## TASK ITEM:
State how many lines in the listing include the word "resources", and give no other text.

## DATA LISTING:
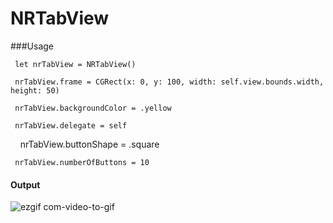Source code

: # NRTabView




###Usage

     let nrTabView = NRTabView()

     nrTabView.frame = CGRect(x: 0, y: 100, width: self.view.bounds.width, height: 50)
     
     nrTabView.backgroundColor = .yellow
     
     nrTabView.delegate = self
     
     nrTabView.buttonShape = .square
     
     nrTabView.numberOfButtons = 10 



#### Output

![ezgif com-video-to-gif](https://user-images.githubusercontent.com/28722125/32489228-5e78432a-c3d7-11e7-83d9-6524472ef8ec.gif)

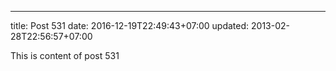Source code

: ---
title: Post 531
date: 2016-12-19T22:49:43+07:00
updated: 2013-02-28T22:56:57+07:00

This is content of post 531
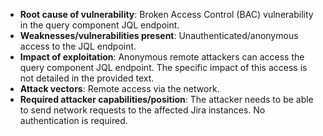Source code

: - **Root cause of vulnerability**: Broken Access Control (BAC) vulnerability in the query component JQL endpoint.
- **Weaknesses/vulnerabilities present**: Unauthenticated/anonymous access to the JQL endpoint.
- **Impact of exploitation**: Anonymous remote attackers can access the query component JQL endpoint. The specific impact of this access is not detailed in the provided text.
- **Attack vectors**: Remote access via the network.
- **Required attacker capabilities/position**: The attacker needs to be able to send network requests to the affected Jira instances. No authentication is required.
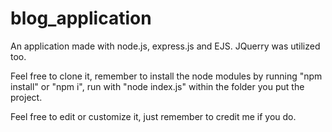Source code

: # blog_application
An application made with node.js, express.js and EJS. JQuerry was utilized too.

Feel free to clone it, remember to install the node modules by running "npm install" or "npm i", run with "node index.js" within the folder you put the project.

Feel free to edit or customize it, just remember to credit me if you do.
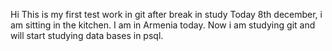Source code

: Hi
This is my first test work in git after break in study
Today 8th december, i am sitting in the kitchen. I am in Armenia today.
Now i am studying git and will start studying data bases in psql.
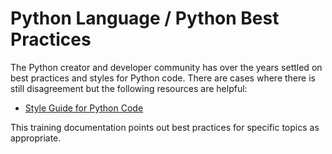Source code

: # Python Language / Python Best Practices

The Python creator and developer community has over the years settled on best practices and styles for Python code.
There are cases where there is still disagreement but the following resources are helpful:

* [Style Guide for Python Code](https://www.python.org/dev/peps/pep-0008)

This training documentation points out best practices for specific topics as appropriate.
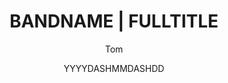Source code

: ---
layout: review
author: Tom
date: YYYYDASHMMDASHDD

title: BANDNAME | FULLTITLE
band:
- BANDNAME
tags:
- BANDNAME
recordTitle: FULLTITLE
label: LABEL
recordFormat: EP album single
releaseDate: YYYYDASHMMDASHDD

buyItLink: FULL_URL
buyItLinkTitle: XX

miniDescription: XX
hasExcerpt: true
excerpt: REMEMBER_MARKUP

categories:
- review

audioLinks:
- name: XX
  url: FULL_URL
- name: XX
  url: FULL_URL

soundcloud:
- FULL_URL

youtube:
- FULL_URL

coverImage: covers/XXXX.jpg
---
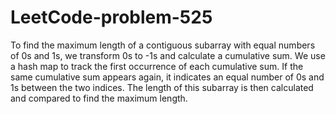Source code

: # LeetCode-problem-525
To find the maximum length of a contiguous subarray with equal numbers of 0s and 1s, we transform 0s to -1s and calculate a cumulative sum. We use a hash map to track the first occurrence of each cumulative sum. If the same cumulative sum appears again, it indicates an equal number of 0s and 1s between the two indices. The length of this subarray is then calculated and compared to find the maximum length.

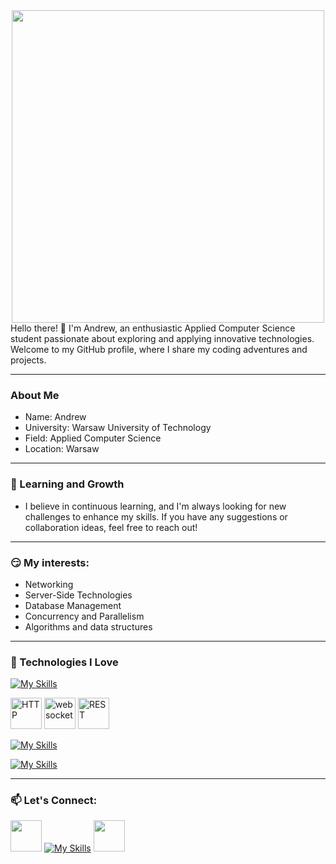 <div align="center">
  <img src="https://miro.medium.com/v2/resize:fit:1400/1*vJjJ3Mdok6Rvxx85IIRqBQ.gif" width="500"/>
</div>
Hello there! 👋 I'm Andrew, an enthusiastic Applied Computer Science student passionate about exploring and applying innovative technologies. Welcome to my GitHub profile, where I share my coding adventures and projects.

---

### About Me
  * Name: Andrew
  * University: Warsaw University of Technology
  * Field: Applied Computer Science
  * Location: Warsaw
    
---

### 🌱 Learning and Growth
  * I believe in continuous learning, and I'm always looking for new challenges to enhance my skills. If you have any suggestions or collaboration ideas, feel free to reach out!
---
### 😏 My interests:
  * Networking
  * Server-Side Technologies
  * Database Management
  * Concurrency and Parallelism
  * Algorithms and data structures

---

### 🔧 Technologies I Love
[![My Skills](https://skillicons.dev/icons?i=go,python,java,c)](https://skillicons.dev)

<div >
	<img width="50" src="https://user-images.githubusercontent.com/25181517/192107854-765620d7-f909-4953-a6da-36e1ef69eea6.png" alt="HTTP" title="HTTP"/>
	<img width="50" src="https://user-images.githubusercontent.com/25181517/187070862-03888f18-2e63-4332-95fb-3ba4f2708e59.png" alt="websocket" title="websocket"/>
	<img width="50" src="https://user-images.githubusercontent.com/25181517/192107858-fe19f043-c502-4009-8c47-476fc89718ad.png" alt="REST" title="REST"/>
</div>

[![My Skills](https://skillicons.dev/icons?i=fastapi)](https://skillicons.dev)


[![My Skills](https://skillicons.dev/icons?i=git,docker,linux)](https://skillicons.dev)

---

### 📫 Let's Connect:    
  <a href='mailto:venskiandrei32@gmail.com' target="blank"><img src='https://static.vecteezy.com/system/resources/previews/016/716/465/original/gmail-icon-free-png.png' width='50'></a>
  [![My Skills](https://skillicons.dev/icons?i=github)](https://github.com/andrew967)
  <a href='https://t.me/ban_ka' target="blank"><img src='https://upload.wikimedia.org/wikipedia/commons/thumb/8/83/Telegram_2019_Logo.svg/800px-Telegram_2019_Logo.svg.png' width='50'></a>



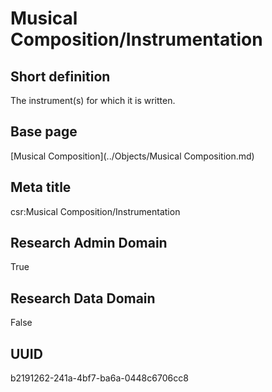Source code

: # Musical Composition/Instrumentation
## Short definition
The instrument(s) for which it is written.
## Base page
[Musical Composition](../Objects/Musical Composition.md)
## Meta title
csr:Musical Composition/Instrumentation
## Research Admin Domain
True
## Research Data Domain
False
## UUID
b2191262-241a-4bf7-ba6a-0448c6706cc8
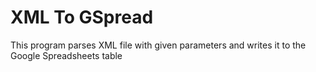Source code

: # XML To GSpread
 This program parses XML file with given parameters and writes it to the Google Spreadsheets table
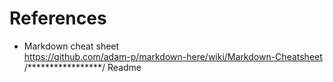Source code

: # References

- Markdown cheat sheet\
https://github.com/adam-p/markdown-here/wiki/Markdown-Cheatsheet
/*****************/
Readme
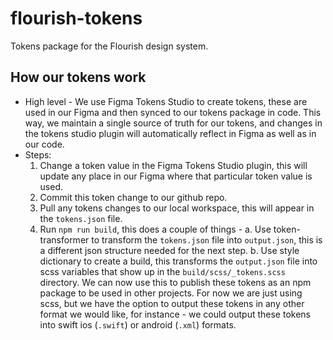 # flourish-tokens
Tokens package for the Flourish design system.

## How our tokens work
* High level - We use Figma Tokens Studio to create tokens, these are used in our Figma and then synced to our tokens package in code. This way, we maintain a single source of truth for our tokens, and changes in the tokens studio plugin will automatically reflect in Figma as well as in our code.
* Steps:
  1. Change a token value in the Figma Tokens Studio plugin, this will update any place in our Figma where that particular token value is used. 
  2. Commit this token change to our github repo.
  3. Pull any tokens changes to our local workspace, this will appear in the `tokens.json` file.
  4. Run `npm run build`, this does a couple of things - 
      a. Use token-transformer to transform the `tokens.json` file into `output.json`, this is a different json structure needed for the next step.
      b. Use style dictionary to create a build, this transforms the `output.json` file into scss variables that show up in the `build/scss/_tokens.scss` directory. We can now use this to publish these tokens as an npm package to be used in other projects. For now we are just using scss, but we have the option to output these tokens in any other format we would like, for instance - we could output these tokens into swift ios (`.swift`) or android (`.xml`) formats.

## RESULT OF THIS TASK:
2